**Required action**
Among the lines of the records below, copy those that hold the word "semidefinite".

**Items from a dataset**
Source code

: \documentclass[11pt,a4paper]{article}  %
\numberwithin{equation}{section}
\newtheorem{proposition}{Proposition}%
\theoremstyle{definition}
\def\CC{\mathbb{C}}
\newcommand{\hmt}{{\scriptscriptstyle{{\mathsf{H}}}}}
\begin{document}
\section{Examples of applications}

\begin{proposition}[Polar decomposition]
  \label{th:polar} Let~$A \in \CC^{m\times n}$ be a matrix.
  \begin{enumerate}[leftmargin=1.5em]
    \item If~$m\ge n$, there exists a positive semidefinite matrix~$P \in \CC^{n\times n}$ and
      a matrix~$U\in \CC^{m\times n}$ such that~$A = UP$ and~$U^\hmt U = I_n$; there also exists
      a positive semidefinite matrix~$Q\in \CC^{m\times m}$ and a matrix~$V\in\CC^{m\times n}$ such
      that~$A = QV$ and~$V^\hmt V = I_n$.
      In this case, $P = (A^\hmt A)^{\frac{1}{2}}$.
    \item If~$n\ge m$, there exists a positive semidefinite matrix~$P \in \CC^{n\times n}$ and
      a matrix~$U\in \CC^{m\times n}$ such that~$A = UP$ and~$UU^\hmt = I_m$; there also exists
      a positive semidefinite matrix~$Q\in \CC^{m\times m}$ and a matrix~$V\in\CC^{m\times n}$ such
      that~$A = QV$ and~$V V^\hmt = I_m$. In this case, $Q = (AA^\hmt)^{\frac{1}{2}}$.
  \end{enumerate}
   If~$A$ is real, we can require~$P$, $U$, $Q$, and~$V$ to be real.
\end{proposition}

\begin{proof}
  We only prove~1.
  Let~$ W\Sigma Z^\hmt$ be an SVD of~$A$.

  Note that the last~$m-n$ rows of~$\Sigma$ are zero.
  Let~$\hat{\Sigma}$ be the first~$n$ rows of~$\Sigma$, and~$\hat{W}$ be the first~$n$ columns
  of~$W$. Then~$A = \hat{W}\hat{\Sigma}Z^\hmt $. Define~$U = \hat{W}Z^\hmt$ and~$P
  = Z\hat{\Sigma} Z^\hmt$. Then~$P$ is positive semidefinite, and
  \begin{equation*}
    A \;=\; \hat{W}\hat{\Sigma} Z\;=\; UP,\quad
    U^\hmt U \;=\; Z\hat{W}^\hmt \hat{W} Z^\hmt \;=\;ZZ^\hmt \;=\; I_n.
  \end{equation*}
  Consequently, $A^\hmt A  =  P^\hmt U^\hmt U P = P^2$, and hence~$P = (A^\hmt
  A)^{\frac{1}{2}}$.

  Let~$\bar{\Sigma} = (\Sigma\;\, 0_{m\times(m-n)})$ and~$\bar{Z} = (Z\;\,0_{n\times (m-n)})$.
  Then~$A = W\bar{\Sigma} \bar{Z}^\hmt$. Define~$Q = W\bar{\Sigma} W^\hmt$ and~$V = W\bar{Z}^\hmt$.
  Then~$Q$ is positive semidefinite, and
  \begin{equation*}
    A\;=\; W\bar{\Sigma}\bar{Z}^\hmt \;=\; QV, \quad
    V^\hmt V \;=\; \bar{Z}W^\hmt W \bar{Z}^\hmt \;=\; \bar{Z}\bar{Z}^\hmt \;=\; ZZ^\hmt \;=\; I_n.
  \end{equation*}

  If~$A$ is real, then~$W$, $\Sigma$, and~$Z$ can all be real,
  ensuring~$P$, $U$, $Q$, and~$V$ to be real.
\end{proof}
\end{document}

**Answer section**
    \item If~$m\ge n$, there exists a positive semidefinite matrix~$P \in \CC^{n\times n}$ and
      a positive semidefinite matrix~$Q\in \CC^{m\times m}$ and a matrix~$V\in\CC^{m\times n}$ such
    \item If~$n\ge m$, there exists a positive semidefinite matrix~$P \in \CC^{n\times n}$ and
      a positive semidefinite matrix~$Q\in \CC^{m\times m}$ and a matrix~$V\in\CC^{m\times n}$ such
  = Z\hat{\Sigma} Z^\hmt$. Then~$P$ is positive semidefinite, and
  Then~$Q$ is positive semidefinite, and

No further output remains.